DATA IN THIS EXERCISE ▸
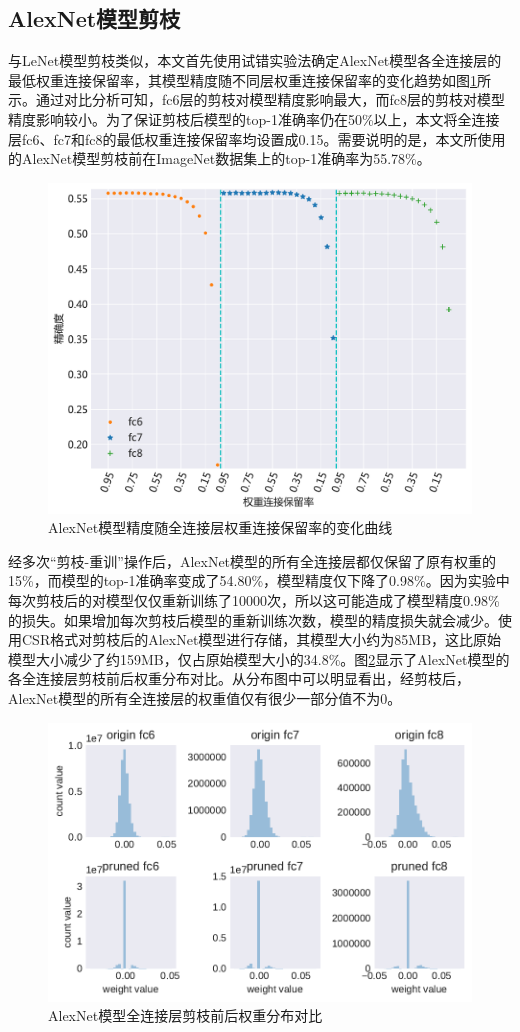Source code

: 
\subsection{AlexNet模型剪枝}

与LeNet模型剪枝类似，本文首先使用试错实验法确定AlexNet模型各全连接层的最低权重连接保留率，其模型精度随不同层权重连接保留率的变化趋势如图\ref{figure:figure23}所示。通过对比分析可知，fc6层的剪枝对模型精度影响最大，而fc8层的剪枝对模型精度影响较小。为了保证剪枝后模型的top-1准确率仍在50\%以上，本文将全连接层fc6、fc7和fc8的最低权重连接保留率均设置成0.15。需要说明的是，本文所使用的AlexNet模型剪枝前在ImageNet\cite{imagenet.org}数据集上的top-1准确率为55.78\%。

\begin{figure}[htbp]
    \centering
    \includegraphics[height=0.4\textwidth]{figures/alexnet_pruned_threshold.pdf}
    \caption{AlexNet模型精度随全连接层权重连接保留率的变化曲线}\label{figure:figure23}
\end{figure}

经多次“剪枝-重训”操作后，AlexNet模型的所有全连接层都仅保留了原有权重的15\%，而模型的top-1准确率变成了54.80\%，模型精度仅下降了0.98\%。因为实验中每次剪枝后的对模型仅仅重新训练了10000次，所以这可能造成了模型精度0.98\%的损失。如果增加每次剪枝后模型的重新训练次数，模型的精度损失就会减少。使用CSR格式对剪枝后的AlexNet模型进行存储，其模型大小约为85MB，这比原始模型大小减少了约159MB，仅占原始模型大小的34.8\%。图\ref{figure:figure24}显示了AlexNet模型的各全连接层剪枝前后权重分布对比。从分布图中可以明显看出，经剪枝后，AlexNet模型的所有全连接层的权重值仅有很少一部分值不为0。

\begin{figure}[htbp]
    \centering
    \includegraphics[height=0.41\textwidth]{figures/alexnet_pruned_weights.pdf}
    \caption{AlexNet模型全连接层剪枝前后权重分布对比}\label{figure:figure24}
\end{figure}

TASK ITEM ▸
Copy the listing exactly. No images belong in the copy.

RESPONSE AREA ▸
Source code

: 
\subsection{AlexNet模型剪枝}

与LeNet模型剪枝类似，本文首先使用试错实验法确定AlexNet模型各全连接层的最低权重连接保留率，其模型精度随不同层权重连接保留率的变化趋势如图\ref{figure:figure23}所示。通过对比分析可知，fc6层的剪枝对模型精度影响最大，而fc8层的剪枝对模型精度影响较小。为了保证剪枝后模型的top-1准确率仍在50\%以上，本文将全连接层fc6、fc7和fc8的最低权重连接保留率均设置成0.15。需要说明的是，本文所使用的AlexNet模型剪枝前在ImageNet\cite{imagenet.org}数据集上的top-1准确率为55.78\%。

\begin{figure}[htbp]
    \centering
    \includegraphics[height=0.4\textwidth]{figures/alexnet_pruned_threshold.pdf}
    \caption{AlexNet模型精度随全连接层权重连接保留率的变化曲线}\label{figure:figure23}
\end{figure}

经多次“剪枝-重训”操作后，AlexNet模型的所有全连接层都仅保留了原有权重的15\%，而模型的top-1准确率变成了54.80\%，模型精度仅下降了0.98\%。因为实验中每次剪枝后的对模型仅仅重新训练了10000次，所以这可能造成了模型精度0.98\%的损失。如果增加每次剪枝后模型的重新训练次数，模型的精度损失就会减少。使用CSR格式对剪枝后的AlexNet模型进行存储，其模型大小约为85MB，这比原始模型大小减少了约159MB，仅占原始模型大小的34.8\%。图\ref{figure:figure24}显示了AlexNet模型的各全连接层剪枝前后权重分布对比。从分布图中可以明显看出，经剪枝后，AlexNet模型的所有全连接层的权重值仅有很少一部分值不为0。

\begin{figure}[htbp]
    \centering
    \includegraphics[height=0.41\textwidth]{figures/alexnet_pruned_weights.pdf}
    \caption{AlexNet模型全连接层剪枝前后权重分布对比}\label{figure:figure24}
\end{figure}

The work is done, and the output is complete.